Will a Solar PV Tree Offer Advantages?

The reader who asked earlier about wearable solar PV clarifies:

I agree with you that the direction for these threads for wearable power generation is a dead end or at least a very low power, niche market.

My thought has to do with using short threads, 3-5 in. in length, in very high volume to construct a “solar tree.” Nature got solar collection right long before humans ever tried.  A tree gathers more light, direct and ambient, per square meter of land space than a flat panel ever will.

The trouble with PV “leaves” is the fragility and weight. You can’t build a maple tree out of thousands of small PV panels without having a high failure rate. What you CAN build is a pine tree… millions of thin needles on a conifer collects light just as much as a broad leaf tree, but with the added benefits of higher durability and weight reduction.

If these PV threads can be manufactured in the needed volume, MW scale solar trees could be possible and installed in a smaller land footprint than current solar flat panels.

 

Oh, I see now.  And I like your analogy to the tree that nature evolved.  But you need to keep in mind that nature’s task here went far beyond maximizing the absorption of solar energy.  Healthy trees need good systems to pull water and nutrients out of the ground, to protect themselves from predators, to stand up in heavy winds, etc.

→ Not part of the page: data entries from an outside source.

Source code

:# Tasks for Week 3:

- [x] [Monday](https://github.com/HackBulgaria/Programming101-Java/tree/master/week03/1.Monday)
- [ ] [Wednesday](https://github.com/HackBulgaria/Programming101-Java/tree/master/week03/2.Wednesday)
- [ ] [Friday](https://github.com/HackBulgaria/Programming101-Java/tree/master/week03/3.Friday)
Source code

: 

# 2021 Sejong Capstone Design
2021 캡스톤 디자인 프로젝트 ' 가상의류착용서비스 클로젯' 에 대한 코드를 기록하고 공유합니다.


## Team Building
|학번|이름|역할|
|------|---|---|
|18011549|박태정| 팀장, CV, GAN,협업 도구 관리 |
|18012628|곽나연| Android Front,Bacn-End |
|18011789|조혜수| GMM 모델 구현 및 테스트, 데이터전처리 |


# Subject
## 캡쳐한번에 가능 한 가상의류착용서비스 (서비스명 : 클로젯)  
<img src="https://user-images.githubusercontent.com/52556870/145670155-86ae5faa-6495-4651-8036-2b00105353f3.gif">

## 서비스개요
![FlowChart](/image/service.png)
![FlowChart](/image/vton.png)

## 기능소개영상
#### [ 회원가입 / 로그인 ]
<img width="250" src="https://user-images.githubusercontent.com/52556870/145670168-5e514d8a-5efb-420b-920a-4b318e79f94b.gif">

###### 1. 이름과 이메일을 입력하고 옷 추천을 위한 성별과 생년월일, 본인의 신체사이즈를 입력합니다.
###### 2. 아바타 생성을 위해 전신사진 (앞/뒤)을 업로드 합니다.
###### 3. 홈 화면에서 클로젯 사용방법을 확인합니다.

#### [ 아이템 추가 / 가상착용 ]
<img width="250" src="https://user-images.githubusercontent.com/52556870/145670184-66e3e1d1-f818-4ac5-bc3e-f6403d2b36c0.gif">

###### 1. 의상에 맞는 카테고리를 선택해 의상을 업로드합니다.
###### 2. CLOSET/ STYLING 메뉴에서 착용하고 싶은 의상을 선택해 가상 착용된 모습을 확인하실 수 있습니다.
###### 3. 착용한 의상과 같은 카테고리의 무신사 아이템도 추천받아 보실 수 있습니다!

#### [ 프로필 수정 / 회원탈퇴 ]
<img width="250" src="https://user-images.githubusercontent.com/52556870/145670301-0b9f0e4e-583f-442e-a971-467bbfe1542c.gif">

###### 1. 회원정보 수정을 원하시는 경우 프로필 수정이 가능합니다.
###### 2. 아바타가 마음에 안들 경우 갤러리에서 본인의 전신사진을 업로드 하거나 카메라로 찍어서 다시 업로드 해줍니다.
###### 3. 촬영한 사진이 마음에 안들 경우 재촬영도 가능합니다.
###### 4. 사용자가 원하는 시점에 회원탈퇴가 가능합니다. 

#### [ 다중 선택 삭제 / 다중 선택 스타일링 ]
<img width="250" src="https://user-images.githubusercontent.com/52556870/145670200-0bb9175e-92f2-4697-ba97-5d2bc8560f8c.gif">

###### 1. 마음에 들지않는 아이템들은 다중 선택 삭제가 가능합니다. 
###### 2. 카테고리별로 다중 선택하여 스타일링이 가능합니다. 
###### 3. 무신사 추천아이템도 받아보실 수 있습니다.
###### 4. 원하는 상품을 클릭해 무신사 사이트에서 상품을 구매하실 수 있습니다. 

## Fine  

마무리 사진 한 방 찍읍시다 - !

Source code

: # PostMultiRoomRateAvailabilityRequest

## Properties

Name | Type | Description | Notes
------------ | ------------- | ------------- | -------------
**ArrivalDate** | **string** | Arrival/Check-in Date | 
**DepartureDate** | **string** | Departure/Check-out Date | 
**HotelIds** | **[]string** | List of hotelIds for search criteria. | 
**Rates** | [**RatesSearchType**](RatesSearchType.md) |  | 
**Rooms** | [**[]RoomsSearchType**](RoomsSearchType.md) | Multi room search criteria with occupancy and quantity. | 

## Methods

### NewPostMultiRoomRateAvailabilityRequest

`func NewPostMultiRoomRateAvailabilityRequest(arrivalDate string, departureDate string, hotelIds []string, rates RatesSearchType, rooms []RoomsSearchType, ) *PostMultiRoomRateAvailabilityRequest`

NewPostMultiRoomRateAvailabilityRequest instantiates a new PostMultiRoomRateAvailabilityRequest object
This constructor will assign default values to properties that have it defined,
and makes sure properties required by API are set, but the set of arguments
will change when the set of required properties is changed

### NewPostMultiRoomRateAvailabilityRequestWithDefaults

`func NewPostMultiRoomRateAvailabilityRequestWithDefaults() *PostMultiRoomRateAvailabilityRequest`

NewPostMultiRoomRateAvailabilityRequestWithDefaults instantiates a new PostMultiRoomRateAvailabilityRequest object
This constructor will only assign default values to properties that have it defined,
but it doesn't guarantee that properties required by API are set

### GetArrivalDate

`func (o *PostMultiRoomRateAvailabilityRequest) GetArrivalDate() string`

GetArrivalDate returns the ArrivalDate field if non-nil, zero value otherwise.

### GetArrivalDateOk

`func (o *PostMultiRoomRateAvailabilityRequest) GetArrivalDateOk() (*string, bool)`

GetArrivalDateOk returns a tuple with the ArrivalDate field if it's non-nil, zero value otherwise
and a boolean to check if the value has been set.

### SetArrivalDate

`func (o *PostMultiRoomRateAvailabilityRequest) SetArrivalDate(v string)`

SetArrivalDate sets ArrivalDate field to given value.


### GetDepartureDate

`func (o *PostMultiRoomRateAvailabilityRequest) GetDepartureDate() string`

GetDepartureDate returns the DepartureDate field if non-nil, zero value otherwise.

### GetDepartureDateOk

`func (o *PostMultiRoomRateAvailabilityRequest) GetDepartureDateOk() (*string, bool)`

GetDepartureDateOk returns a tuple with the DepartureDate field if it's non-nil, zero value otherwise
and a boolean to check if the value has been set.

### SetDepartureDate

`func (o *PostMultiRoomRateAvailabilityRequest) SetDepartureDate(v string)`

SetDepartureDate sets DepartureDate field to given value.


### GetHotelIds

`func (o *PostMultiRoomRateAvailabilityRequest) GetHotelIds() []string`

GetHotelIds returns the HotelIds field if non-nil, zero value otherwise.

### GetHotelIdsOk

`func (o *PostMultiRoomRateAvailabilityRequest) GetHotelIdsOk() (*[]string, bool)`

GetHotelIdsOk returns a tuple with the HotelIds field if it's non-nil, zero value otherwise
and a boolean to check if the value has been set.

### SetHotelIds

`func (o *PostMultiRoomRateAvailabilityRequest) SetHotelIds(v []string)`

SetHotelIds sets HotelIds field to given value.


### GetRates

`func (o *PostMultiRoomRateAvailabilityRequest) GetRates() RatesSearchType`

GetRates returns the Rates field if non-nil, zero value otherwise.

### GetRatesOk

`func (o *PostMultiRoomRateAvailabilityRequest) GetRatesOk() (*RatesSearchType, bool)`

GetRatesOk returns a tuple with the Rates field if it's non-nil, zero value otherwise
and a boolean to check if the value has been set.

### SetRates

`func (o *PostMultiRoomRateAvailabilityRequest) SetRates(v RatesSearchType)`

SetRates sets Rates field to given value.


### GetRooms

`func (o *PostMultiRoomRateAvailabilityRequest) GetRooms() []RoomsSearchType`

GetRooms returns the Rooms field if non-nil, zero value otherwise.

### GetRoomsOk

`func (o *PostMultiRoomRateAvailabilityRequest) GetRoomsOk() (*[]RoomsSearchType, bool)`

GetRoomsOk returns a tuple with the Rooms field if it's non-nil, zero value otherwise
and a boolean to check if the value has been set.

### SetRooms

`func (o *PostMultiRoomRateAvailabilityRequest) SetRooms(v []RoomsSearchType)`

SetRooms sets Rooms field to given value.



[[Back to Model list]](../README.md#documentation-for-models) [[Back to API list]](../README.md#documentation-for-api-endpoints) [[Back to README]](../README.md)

More importantly, you need to keep in mind the basic mathematics involved here.  There is only so much power incident from the sun on a given surface of the earth, the maximum of which is ~1000 Watts/square meter.  In the cases of a solar panel, this surface is normally a rectangle; in the absence of solar tracking, that rectangle is smaller in the early mornings and in the later afternoons.  In the case of a Christmas-tree-shaped conifer, the surface also varies throughout the day; when the sun is overhead it’s roughly a circle, at other times it changes into a cone.

In any case, what we’re talking about is maximizing the conversion sunlight into electrical energy given the area on which the sunlight is incident, but that can never exceed the product of the efficiency of the PV itself (say, 22%) times that area. Manufacturing a fake tree will a) not change that, b) be expensive, c) be fragile, and d) throw shadows on the PV “needles” behind those facing the sun (PV doesn’t deal well with shadows).

As always, I suggest that you build one of these and conduct an experiment—an ancient concept that received heavy promotion about 2300 years ago from the great Aristotle (pictured).